## Try it
Your output must be the line containing "Janick Gers" followed by every later line in the entries below, all copied exactly.

(Records to use begins)

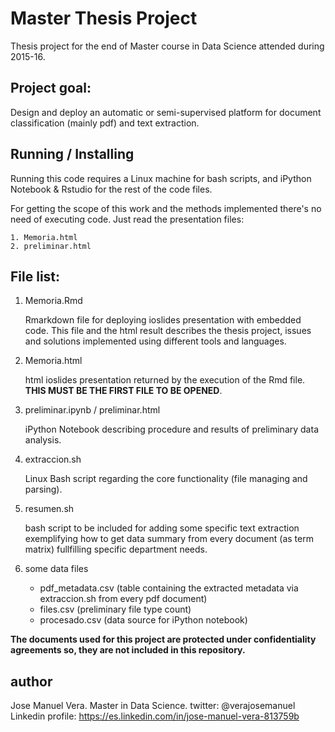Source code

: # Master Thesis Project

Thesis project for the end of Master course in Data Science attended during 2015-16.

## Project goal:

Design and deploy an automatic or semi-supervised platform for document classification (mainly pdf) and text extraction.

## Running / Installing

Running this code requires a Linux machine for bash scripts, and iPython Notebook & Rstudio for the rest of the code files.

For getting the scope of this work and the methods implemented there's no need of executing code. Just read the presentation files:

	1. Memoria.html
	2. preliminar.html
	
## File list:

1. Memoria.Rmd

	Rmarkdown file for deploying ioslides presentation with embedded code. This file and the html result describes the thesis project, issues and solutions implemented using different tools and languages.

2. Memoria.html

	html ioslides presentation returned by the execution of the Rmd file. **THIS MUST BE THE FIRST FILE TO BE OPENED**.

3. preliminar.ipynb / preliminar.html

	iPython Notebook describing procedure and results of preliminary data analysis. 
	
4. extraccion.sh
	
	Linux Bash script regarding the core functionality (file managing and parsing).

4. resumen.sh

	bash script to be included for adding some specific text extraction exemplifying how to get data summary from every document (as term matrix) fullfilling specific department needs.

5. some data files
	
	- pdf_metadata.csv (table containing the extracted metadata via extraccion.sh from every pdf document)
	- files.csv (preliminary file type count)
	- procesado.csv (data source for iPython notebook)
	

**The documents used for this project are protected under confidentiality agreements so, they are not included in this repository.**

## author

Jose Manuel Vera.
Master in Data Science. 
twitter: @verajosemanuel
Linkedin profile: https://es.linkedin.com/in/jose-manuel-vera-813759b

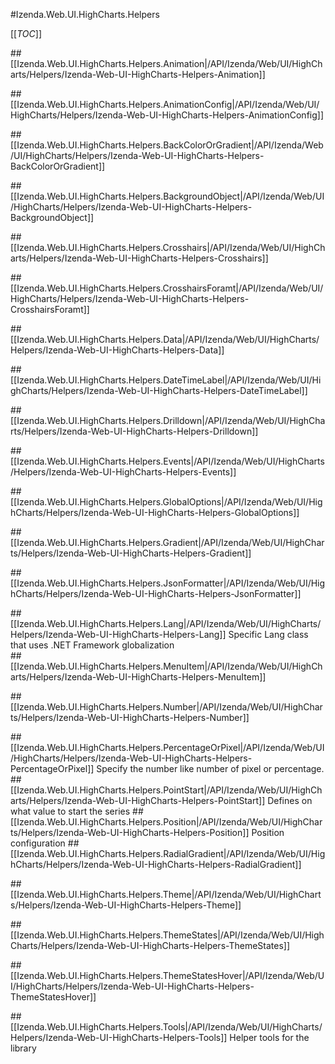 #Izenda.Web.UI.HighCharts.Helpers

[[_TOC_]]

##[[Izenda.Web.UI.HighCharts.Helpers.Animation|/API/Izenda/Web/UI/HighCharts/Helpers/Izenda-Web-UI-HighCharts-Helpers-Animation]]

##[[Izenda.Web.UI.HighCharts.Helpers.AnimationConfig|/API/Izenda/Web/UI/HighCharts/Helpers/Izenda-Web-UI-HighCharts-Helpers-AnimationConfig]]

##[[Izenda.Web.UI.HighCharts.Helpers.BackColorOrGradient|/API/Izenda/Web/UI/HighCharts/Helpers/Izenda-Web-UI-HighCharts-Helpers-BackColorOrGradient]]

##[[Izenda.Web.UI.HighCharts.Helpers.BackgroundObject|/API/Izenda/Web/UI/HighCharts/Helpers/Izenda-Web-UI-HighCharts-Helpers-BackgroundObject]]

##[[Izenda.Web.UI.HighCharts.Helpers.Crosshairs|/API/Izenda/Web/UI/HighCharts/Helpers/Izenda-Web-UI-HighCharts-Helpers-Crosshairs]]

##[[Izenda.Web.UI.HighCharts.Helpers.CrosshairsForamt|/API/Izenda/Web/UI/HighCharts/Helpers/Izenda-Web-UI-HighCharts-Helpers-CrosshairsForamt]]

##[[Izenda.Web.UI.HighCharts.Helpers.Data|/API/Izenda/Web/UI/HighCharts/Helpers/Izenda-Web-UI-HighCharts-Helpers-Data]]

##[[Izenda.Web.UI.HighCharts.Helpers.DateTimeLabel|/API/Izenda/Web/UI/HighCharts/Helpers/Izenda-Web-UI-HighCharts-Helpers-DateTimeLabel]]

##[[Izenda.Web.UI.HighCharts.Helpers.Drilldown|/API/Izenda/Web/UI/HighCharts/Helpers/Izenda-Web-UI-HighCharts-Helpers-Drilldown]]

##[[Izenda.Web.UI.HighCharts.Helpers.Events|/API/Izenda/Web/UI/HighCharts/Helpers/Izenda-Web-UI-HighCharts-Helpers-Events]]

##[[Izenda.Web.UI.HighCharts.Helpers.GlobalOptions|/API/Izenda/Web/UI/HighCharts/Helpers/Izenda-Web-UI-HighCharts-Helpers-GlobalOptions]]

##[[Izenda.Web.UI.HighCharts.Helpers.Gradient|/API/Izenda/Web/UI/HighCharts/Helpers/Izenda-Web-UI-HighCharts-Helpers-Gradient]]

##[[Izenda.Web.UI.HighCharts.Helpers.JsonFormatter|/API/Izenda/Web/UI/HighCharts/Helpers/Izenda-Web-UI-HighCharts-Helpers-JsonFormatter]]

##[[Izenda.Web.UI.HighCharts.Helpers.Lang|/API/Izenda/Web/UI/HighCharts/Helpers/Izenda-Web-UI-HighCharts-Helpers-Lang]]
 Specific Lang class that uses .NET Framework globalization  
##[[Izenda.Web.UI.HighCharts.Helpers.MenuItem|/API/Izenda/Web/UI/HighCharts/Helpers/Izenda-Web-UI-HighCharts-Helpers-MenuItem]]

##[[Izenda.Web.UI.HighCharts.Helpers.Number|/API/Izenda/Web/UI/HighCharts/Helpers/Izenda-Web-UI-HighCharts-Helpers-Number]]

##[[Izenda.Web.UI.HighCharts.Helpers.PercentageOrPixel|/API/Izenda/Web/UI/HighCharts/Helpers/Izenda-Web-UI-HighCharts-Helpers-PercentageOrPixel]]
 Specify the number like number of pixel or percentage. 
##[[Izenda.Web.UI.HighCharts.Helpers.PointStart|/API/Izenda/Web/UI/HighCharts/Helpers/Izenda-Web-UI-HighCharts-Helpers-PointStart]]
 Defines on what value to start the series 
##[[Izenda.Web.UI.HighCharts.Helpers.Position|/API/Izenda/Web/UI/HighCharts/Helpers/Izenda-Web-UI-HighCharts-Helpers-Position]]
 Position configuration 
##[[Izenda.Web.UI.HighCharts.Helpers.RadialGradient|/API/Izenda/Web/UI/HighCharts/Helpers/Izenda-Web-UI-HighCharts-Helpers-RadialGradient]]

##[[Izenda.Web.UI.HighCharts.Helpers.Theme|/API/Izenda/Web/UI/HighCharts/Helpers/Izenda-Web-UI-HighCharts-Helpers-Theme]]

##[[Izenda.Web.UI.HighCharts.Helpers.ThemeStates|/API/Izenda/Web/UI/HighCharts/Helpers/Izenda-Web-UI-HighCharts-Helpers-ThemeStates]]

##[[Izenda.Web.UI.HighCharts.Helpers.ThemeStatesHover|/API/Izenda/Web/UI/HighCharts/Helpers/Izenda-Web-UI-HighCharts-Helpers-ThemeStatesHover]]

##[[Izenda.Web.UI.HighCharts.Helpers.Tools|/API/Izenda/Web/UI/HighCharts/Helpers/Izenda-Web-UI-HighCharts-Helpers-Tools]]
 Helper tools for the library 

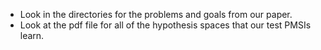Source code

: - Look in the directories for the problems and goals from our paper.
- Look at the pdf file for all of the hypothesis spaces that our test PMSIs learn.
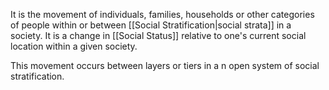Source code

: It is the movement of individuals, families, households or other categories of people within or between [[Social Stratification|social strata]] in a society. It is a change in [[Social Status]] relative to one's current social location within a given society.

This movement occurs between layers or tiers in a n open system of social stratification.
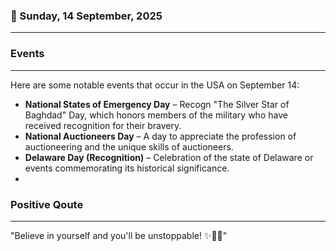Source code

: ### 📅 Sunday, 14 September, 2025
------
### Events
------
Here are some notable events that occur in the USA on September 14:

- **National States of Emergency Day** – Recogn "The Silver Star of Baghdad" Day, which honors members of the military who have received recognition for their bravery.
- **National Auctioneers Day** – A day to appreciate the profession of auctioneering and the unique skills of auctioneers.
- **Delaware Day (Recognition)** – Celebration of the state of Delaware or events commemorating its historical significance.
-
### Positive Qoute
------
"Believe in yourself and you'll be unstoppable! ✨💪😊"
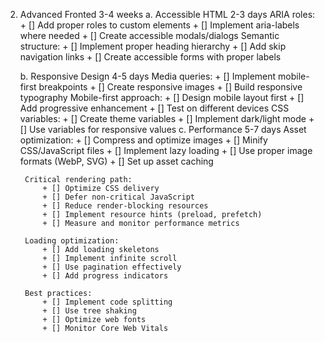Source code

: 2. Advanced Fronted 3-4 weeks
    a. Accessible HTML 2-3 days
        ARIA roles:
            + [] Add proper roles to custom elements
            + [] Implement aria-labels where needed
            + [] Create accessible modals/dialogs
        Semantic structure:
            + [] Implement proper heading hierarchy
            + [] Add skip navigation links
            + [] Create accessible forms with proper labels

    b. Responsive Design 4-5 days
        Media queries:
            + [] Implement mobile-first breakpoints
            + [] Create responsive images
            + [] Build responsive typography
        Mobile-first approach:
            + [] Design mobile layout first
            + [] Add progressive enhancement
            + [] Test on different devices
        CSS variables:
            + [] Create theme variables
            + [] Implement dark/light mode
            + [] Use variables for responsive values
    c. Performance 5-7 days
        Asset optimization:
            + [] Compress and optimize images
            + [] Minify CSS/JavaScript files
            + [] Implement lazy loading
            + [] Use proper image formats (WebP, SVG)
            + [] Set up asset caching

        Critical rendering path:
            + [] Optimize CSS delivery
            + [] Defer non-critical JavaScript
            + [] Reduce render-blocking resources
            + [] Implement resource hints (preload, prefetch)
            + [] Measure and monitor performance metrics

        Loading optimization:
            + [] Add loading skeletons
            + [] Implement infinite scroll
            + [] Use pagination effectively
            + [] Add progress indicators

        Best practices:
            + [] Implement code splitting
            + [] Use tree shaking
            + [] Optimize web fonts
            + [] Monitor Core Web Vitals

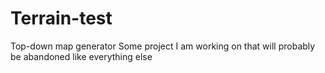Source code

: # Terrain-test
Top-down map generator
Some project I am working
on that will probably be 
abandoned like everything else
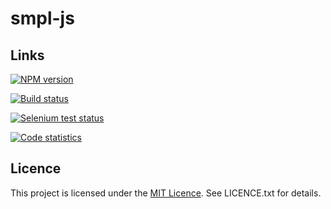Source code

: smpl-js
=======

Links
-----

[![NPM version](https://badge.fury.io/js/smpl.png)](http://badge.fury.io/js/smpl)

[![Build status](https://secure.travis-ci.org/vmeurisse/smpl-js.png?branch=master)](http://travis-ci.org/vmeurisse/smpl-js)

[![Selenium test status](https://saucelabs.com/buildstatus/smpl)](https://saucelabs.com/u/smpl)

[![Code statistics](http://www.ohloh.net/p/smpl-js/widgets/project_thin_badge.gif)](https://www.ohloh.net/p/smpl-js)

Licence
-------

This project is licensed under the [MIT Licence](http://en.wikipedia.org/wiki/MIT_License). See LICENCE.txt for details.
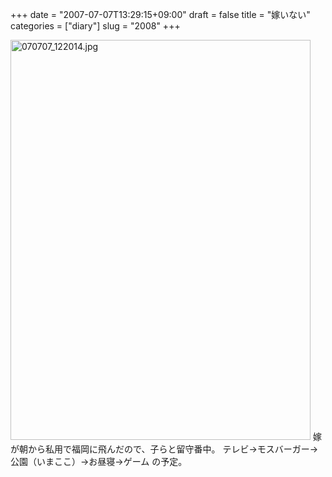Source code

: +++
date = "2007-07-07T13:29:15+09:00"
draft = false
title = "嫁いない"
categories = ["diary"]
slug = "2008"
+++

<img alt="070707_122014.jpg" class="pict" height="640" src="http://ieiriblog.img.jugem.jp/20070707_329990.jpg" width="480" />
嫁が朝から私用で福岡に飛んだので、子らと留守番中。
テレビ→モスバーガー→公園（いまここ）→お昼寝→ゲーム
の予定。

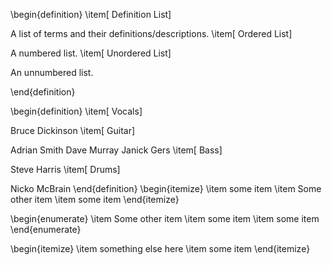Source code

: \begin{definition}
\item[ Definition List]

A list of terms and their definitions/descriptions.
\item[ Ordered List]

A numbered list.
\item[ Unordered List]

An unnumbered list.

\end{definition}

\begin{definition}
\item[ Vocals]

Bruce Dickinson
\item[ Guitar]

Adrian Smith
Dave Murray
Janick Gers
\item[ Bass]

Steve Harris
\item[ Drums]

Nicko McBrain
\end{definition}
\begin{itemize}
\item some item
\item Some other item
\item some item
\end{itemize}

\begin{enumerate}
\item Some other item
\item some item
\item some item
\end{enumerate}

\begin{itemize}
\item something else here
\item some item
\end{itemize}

(Records to use ends)

## Response to the exercise
Janick Gers
\item[ Bass]

Steve Harris
\item[ Drums]

Nicko McBrain
\end{definition}
\begin{itemize}
\item some item
\item Some other item
\item some item
\end{itemize}

\begin{enumerate}
\item Some other item
\item some item
\item some item
\end{enumerate}

\begin{itemize}
\item something else here
\item some item
\end{itemize}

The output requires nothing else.